American sociologists including media analysts strongly believe that mass media contribute to the process of popular [mass-]-cultural production by distributing cultural resources to oppressed individuals and subordinate groups [Lull, p73]. This is nothing but a sheer fabricated media-idealism that aptly discards the truth. Moreover such contribution of media were seen, in ex-colonial countries, in the developmental paradigmatic phase where media were centrally controlled and regulated. But this phase so far the developing countries had experienced, were by and large incomplete and they also innately felt for the autonomy of media, independent of state controlling. Subsequently media-market expanded to a large extent but squeezed to the oppressed and also the earlier promise of distributing resources to them. Media market becomes largely monolithic in terms of profit maximization [political eonomy] sundering developing countries not only from its traditional roots but from the contemporarity of cultural praxis also.

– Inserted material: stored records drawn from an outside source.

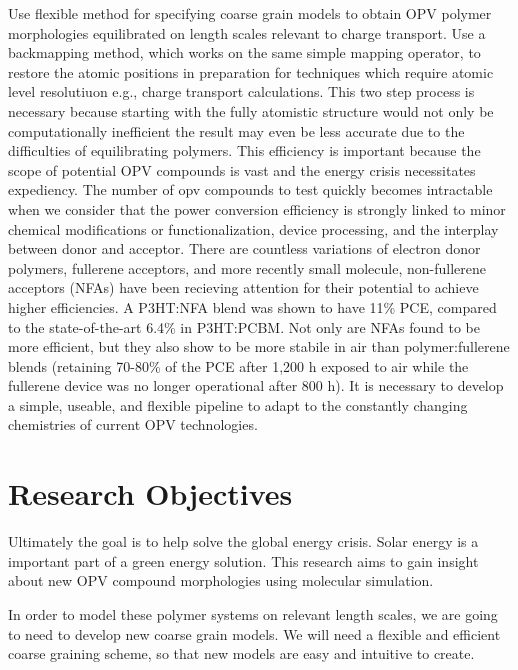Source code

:Use flexible method for specifying coarse grain models to obtain OPV polymer morphologies equilibrated on length scales relevant to charge transport.
Use a backmapping method, which works on the same simple mapping operator, to restore the atomic positions in preparation for techniques which require atomic level resolutiuon e.g., charge transport calculations.
This two step process is necessary because starting with the fully atomistic structure would not only be computationally inefficient the result may even be less accurate due to the difficulties of equilibrating polymers. \cite{Gartner2019}
This efficiency is important because the scope of potential OPV compounds is vast and the energy crisis necessitates expediency.
The number of opv compounds to test quickly becomes intractable when we consider that the power conversion efficiency is strongly linked to minor chemical modifications or functionalization, device processing, and the interplay between donor and acceptor\cite{Mazzio2015,Swick2019a}.
There are countless variations of electron donor polymers, fullerene acceptors, and more recently small molecule, non-fullerene acceptors (NFAs) have been recieving attention for their potential to achieve higher efficiencies\cite{Dou2013}.
A P3HT:NFA blend was shown to have 11\% PCE, compared to the state-of-the-art 6.4\% in P3HT:PCBM\cite{Baran2017}.
Not only are NFAs found to be more efficient, but they also show to be more stabile in air than polymer:fullerene blends (retaining 70-80\% of the PCE after 1,200 h exposed to air while the fullerene device was no longer operational after 800 h)\cite{Baran2017}.
It is necessary to develop a simple, useable, and flexible pipeline to adapt to the constantly changing chemistries of current OPV technologies. %

\section*{Research Objectives}

Ultimately the goal is to help solve the global energy crisis. 
Solar energy is a important part of a green energy solution.
This research aims to gain insight about new OPV compound morphologies using molecular simulation.

In order to model these polymer systems on relevant length scales, we are going to need to develop new coarse grain models.
We will need a flexible and efficient coarse graining scheme, so that new models are easy and intuitive to create.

Edward Said’s narrative on America’s most unpopular war in Vietnam is most worth mentioning here. America’s defeat in Vietnam in mid-sixties has become most so-called popular cultural resource that let the term commercially alive “America’s war in Vietnam”. In India also, with such so-called popular mediated resource as, ‘India is shining’, ‘India: the upcoming superpower’, ‘the superpower of 21st century’ — global media conglomerates, operating in India, along with Indigenous films and other discursive pratices, have invented a very powerful discourse on ‘new’ India that is commercially suited and placed on a highest elite positioning. While Said strongly advocated Foucault’s open ended thought of power, how is power exercised and what are its effects — that set a basic ideation to the notion that ‘what is power and where does it come from?’ In terms of global mediation these questions have a homogeneous turn toward conglomeration of media institutions that is the prime source of power in the 21st century world terrorizing people’s [Foucauldian] right to hold power in contrast to that of the ruling class and media institutions. This is cultural power as James Lull stated, and people have the only option to imitate those mediated symbols. So this cultural power is negative and would outcast people’s creative power and ‘right’ to be productive, and encourage instead only packaging so to consume mass produced media content, regardless of its specificity of meaning. Baudrillard’s conclusion here is worth reading: “media practices have rearranged our senses of place and time. Television is ‘real world’; television is dissolved into life; and life is dissolved into television. The fiction is ‘realized’ and the real becomes fictions. Simulation has replaced production [medium is the message]...alas, our individuality, always in the spotlight, is that and only that, in the spotlight. The spotlight functionalizes the human being. The social limits of the spotlight and playing to the spotlight are the individual. The social framework and its communicative action are the self. There is no freedom beyond this activity. We are proletariatized regardless of class, a function of the spectacle...”.